*TASK ITEM*: Please restate each line of the data below exactly. Omit all images.

(Rendered images with source text)
+++

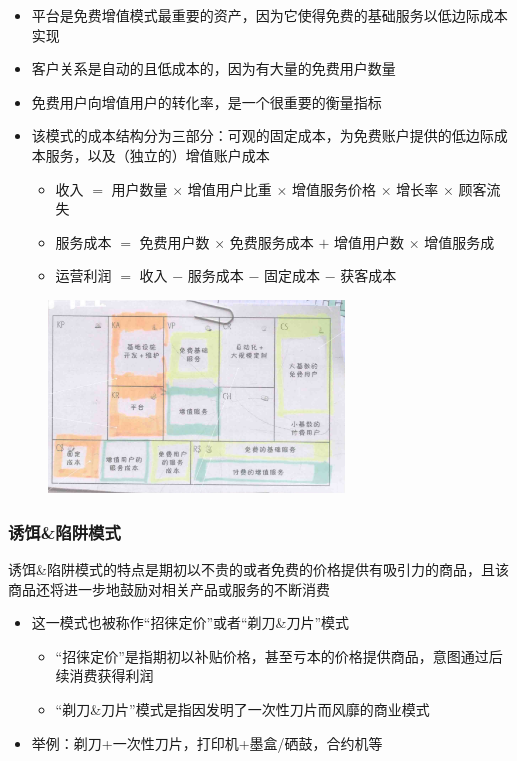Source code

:     \begin{itemize}
        \item 平台是免费增值模式最重要的资产，因为它使得免费的基础服务以低边际成本实现
        \item 客户关系是自动的且低成本的，因为有大量的免费用户数量
        \item 免费用户向增值用户的转化率，是一个很重要的衡量指标
        \item 该模式的成本结构分为三部分：可观的固定成本，为免费账户提供的低边际成本服务，以及（独立的）增值账户成本
        \begin{itemize}
            \item 收入 $=$ 用户数量 $\times$ 增值用户比重 $\times$ 增值服务价格 $\times$ 增长率 $\times$ 顾客流失
            \item 服务成本 $=$ 免费用户数 $\times$ 免费服务成本 $+$ 增值用户数 $\times$ 增值服务成
            \item 运营利润 $=$ 收入 $-$ 服务成本 $-$ 固定成本 $-$ 获客成本
        \end{itemize}
    \end{itemize}

    \begin{figure}[H]
		\centering
        \vspace{-0.5em}
		\includegraphics[width=0.7\textwidth]{img/免费增值模式总结.png}
        \vspace{-0.5em}
	\end{figure}

    \subsubsection{诱饵\&陷阱模式}

    诱饵\&陷阱模式的特点是期初以不贵的或者免费的价格提供有吸引力的商品，且该商品还将进一步地鼓励对相关产品或服务的不断消费
    \begin{itemize}
        \item 这一模式也被称作“招徕定价”或者“剃刀\&刀片”模式
        \begin{itemize}
            \item “招徕定价”是指期初以补贴价格，甚至亏本的价格提供商品，意图通过后续消费获得利润
            \item “剃刀\&刀片”模式是指因发明了一次性刀片而风靡的商业模式
        \end{itemize}
        \item 举例：剃刀+一次性刀片，打印机+墨盒/硒鼓，合约机等
    \end{itemize}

+++

*ANSWER TO THIS TASK*:
Source code

:     \begin{itemize}
        \item 平台是免费增值模式最重要的资产，因为它使得免费的基础服务以低边际成本实现
        \item 客户关系是自动的且低成本的，因为有大量的免费用户数量
        \item 免费用户向增值用户的转化率，是一个很重要的衡量指标
        \item 该模式的成本结构分为三部分：可观的固定成本，为免费账户提供的低边际成本服务，以及（独立的）增值账户成本
        \begin{itemize}
            \item 收入 $=$ 用户数量 $\times$ 增值用户比重 $\times$ 增值服务价格 $\times$ 增长率 $\times$ 顾客流失
            \item 服务成本 $=$ 免费用户数 $\times$ 免费服务成本 $+$ 增值用户数 $\times$ 增值服务成
            \item 运营利润 $=$ 收入 $-$ 服务成本 $-$ 固定成本 $-$ 获客成本
        \end{itemize}
    \end{itemize}

    \begin{figure}[H]
		\centering
        \vspace{-0.5em}
		\includegraphics[width=0.7\textwidth]{img/免费增值模式总结.png}
        \vspace{-0.5em}
	\end{figure}

    \subsubsection{诱饵\&陷阱模式}

    诱饵\&陷阱模式的特点是期初以不贵的或者免费的价格提供有吸引力的商品，且该商品还将进一步地鼓励对相关产品或服务的不断消费
    \begin{itemize}
        \item 这一模式也被称作“招徕定价”或者“剃刀\&刀片”模式
        \begin{itemize}
            \item “招徕定价”是指期初以补贴价格，甚至亏本的价格提供商品，意图通过后续消费获得利润
            \item “剃刀\&刀片”模式是指因发明了一次性刀片而风靡的商业模式
        \end{itemize}
        \item 举例：剃刀+一次性刀片，打印机+墨盒/硒鼓，合约机等
    \end{itemize}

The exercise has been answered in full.